▶ Problem description
Copy each line below that contains "RhesisPromptMetricNumeric".
[Data records — start]
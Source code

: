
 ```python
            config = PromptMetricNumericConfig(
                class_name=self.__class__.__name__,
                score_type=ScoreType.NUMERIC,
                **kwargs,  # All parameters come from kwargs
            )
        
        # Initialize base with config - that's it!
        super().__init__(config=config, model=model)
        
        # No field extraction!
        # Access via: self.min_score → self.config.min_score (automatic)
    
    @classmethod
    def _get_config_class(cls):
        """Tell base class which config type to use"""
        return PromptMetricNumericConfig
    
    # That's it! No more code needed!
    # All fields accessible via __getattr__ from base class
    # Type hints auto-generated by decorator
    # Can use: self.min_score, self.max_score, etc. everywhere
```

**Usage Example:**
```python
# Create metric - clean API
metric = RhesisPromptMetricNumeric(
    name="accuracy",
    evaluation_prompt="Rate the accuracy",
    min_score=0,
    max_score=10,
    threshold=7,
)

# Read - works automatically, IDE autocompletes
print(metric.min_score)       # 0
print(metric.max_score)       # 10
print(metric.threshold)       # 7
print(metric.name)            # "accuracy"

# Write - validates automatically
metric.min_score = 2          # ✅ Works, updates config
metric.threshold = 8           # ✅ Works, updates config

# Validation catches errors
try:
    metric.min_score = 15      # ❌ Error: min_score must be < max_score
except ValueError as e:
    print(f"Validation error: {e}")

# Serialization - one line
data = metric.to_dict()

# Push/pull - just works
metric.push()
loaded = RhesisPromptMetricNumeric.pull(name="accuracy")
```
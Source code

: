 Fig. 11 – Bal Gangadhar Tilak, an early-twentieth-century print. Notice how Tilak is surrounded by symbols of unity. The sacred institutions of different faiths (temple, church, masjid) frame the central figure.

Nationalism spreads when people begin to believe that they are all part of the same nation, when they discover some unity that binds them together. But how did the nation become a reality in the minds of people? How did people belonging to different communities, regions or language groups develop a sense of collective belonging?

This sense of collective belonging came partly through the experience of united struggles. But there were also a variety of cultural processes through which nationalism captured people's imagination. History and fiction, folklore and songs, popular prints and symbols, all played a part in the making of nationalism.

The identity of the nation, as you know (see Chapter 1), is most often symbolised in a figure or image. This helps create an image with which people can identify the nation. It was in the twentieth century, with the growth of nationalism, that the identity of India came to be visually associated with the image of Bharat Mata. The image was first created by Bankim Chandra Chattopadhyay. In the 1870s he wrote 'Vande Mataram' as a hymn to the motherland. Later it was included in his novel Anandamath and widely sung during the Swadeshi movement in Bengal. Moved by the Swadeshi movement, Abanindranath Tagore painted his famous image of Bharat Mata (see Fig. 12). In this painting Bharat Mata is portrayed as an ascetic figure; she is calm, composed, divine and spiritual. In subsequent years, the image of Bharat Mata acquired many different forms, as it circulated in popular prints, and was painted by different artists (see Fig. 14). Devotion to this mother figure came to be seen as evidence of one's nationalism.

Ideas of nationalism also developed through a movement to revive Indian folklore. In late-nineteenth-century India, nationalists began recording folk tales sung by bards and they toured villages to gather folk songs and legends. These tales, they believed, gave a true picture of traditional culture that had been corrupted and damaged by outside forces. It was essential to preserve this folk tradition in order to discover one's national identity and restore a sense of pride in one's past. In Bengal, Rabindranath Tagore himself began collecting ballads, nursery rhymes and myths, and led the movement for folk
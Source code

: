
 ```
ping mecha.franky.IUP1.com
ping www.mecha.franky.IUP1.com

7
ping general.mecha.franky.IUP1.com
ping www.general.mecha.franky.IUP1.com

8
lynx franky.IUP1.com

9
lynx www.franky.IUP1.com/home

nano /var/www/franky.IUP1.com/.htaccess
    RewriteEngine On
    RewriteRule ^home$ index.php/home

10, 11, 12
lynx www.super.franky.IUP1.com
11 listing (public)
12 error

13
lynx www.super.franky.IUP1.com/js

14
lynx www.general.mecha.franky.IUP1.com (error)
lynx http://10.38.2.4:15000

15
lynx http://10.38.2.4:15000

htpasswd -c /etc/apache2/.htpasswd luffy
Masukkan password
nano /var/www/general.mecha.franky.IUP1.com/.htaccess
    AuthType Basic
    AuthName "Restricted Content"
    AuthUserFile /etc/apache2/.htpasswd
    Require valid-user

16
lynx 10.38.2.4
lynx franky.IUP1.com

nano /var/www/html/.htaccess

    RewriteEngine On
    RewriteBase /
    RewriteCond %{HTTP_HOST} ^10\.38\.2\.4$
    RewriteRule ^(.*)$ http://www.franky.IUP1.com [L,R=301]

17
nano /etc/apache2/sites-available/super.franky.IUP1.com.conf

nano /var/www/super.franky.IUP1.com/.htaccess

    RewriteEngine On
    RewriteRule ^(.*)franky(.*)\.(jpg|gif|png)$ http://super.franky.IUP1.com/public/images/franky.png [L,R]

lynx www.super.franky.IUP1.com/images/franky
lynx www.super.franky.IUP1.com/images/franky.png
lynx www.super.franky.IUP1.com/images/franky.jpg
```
[Data records — finish]
▶ Task output
metric = RhesisPromptMetricNumeric(
loaded = RhesisPromptMetricNumeric.pull(name="accuracy")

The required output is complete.